Report the count of lines below that include "finite", without any other text.

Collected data
________________________________________
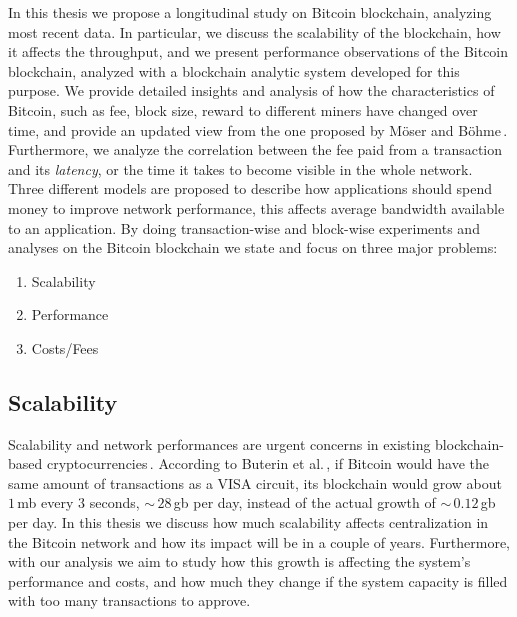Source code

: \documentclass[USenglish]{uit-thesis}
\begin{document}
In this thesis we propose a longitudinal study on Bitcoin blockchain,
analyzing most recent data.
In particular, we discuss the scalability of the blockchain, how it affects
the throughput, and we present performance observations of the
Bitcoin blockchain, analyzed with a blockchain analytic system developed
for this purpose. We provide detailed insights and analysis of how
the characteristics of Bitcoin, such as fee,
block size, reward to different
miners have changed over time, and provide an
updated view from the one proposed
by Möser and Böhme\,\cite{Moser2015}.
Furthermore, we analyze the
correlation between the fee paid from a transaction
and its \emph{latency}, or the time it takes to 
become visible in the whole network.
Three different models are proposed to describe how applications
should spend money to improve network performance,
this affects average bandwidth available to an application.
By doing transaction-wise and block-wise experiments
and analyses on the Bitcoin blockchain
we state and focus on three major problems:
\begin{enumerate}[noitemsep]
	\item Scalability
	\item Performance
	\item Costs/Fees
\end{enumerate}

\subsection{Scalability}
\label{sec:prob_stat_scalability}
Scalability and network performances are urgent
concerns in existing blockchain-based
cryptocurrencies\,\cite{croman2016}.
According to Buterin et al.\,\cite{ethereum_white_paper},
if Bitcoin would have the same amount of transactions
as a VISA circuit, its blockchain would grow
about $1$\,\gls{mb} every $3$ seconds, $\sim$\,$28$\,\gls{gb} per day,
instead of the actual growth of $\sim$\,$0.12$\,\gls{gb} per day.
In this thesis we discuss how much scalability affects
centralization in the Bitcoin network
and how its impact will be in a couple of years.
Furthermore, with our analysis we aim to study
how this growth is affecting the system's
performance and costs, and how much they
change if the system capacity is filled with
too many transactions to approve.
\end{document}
________________________________________
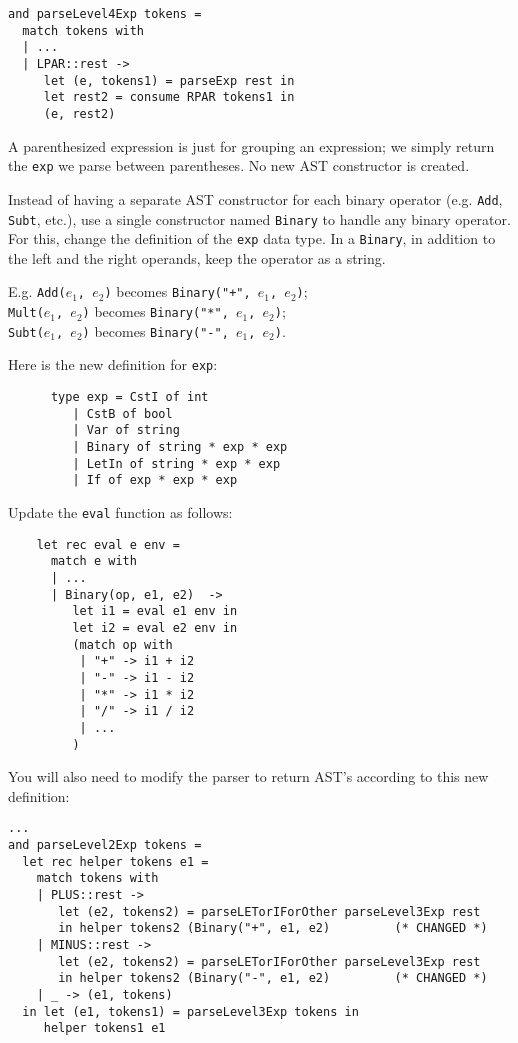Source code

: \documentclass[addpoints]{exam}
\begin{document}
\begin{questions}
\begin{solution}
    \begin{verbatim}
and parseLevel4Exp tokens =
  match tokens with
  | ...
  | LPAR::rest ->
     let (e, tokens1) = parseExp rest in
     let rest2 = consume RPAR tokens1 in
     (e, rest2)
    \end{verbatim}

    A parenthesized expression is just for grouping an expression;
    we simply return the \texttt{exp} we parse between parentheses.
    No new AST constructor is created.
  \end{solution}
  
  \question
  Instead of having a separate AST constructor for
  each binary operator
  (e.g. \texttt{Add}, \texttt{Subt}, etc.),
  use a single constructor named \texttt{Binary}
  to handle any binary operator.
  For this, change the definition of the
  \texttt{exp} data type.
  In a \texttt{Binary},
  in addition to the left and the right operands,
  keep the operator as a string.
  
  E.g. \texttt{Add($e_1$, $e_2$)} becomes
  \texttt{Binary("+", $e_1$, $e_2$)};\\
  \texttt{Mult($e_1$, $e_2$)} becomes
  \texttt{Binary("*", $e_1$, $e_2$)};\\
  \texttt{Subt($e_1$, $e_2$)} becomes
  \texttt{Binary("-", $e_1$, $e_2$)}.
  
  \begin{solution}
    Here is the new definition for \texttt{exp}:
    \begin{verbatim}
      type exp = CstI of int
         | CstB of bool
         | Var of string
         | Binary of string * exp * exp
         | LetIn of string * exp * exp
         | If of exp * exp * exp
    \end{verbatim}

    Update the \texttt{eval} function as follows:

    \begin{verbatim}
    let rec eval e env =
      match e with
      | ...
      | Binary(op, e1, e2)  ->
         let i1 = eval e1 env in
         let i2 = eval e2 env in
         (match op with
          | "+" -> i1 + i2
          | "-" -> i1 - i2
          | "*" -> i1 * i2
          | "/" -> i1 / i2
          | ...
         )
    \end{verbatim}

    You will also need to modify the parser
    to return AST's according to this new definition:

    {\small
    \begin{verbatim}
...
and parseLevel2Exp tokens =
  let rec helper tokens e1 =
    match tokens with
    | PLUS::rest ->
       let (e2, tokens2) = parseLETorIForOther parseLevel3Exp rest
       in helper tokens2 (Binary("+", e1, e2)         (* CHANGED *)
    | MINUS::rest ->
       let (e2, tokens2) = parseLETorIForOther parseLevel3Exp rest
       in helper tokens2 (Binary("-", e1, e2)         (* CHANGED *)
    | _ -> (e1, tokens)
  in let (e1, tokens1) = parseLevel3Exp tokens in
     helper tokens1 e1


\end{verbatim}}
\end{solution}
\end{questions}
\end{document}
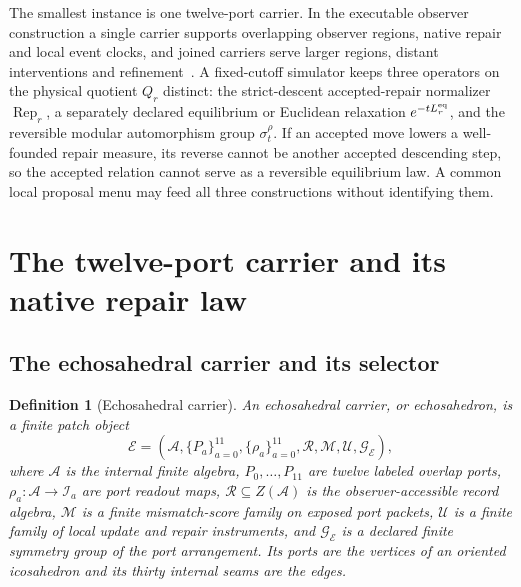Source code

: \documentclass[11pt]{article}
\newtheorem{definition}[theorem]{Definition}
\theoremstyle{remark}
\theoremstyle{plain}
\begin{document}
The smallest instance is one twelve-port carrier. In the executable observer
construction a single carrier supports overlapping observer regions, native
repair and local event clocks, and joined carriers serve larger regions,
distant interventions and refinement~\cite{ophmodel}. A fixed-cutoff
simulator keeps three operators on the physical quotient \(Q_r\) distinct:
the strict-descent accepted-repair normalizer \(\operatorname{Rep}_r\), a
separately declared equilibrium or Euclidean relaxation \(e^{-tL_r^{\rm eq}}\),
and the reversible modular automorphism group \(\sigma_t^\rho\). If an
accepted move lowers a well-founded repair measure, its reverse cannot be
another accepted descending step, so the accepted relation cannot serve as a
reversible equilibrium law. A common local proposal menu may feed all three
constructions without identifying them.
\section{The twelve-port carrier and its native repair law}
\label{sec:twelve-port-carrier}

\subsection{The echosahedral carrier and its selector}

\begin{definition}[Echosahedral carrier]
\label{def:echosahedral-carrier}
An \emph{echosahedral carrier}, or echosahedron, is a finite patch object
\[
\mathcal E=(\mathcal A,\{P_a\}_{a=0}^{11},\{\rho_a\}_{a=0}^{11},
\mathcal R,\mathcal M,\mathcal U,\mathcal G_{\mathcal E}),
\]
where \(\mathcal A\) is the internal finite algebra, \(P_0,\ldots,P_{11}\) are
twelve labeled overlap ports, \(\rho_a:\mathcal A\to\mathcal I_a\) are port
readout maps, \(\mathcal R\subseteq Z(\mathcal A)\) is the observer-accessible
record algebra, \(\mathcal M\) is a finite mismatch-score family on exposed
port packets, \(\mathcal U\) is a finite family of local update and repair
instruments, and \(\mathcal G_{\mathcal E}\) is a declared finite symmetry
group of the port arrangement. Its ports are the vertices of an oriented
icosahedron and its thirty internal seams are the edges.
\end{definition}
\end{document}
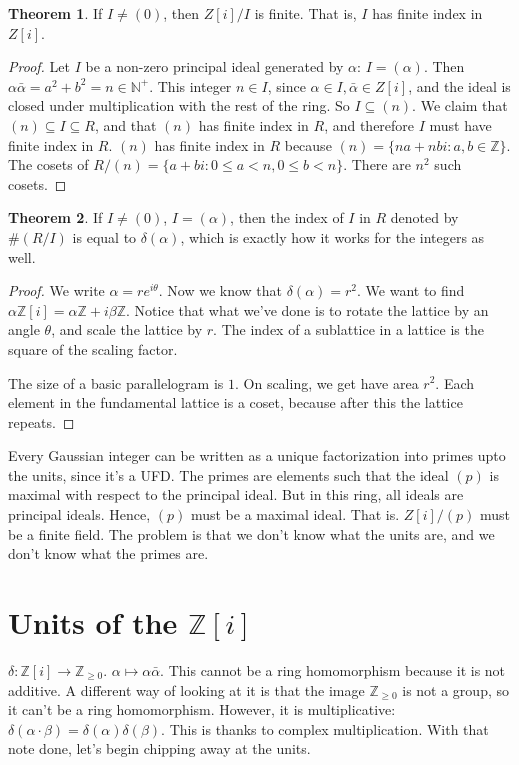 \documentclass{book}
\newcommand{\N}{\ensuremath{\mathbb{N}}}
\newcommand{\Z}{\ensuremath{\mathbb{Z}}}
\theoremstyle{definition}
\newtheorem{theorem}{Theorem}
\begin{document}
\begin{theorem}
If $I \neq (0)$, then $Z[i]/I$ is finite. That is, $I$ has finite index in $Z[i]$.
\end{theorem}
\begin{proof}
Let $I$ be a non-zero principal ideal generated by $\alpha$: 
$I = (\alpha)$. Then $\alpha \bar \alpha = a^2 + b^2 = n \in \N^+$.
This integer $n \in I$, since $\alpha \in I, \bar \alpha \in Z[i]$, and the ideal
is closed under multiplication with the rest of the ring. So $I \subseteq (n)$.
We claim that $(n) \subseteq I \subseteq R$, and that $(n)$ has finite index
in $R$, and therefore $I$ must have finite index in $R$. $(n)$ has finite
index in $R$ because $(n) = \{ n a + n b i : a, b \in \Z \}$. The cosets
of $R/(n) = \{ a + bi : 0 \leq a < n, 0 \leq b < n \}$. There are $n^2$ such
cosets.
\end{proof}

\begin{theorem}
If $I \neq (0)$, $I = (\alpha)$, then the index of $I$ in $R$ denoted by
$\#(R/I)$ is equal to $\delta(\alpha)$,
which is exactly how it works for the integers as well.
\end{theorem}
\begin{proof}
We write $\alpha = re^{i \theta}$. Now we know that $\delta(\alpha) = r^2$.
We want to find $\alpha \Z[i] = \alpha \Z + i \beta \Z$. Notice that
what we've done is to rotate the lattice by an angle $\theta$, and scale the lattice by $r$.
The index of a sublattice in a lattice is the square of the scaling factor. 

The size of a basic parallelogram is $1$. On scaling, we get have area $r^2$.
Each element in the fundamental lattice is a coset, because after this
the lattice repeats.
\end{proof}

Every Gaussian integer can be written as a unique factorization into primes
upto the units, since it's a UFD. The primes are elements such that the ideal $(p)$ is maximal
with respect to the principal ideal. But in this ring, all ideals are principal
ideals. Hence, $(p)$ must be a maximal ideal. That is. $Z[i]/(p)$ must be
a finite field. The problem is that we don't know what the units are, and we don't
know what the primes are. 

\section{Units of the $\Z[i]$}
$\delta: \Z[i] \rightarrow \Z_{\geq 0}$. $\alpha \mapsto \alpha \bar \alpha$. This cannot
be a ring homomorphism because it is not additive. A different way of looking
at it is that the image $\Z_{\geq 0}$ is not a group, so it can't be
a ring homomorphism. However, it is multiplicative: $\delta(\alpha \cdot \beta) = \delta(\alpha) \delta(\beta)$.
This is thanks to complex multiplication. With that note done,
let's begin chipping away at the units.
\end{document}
________________________________________
Output below
9